Thanks to her, no cars were allowed on the street from 9 a.m. until 1 p.m. and hundreds of people filled from all ages took advantage by riding on bikes, skateboards, Razor scooters, a radio blasting love couch on wheels, walking their dogs, and most importantly spent time with family and friends.
Jim from Santa Cruz was all about having the street closed and has seen this kind of thing in Europe before.
“It’s nice, definitely do it again,” he said. “I definitely got to see a lot of people, meet some friends here on purpose, and ran into a bunch of people we knew. I think it’s great for the community overall and I discovered some booths with stuff I didn’t know.”
Martha Dyer from Santa Cruz was a volunteer for Open Streets and likes the idea that Lucas envisioned since putting everything together the event.
“It’s to allow people to enjoy being on the streets,” said Dyer. “Opening the streets so bicyclists, skaters and everybody can get out to appreciate it. I believe that we need to get out of our cars more and it’s another thing that promotes alternative transportation and promotes health.”
Daniel Cristancho is from Bogotá, Colombia and was also a volunteer for the event and he knows first hand about the entire operation that started over 30 years ago in his hometown.

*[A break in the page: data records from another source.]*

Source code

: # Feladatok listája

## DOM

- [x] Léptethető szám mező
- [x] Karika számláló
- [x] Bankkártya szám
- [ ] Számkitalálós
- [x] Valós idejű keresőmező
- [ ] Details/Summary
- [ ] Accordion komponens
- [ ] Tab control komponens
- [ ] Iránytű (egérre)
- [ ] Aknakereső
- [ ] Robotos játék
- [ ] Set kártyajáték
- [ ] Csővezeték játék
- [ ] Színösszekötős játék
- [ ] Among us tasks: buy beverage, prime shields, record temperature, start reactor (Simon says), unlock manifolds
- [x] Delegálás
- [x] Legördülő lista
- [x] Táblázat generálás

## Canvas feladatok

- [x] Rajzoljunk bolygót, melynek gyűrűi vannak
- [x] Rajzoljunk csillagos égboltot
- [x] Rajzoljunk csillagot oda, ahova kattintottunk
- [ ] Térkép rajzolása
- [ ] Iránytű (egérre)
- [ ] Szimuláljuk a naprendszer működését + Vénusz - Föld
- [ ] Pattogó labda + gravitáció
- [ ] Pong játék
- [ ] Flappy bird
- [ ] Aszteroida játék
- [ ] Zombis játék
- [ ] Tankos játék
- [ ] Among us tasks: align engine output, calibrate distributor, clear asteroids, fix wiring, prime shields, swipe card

“It’s wonderful,” said Cristancho about the Open Streets scene in Bogotá. “Every Sunday and holiday’s they close the streets and main ways for families and vendors.”
Even though the concept used in Santa Cruz is the same one used in Colombia, Cristanchos said the vibe and atmosphere isn’t quite the same compared to a mellower crowd.
“It’s very different here because it’s close to the beach and it’s full,” he said. “I think in this case because it’s the first time. It’s more crowded then Colombia and over there people are there every week, so there’s not that big of groups.”
Dyer also added that the Open Streets program in Bogotá also had a message intended for folks to be more active then just sit around all day in the house.
“From what I understand there it’s more about they wanted people to more healthy and to get out an exercise more,” she said. “And here I think people already do but it’s to have a place to do it. A safe place to do it and that’s pretty exciting.”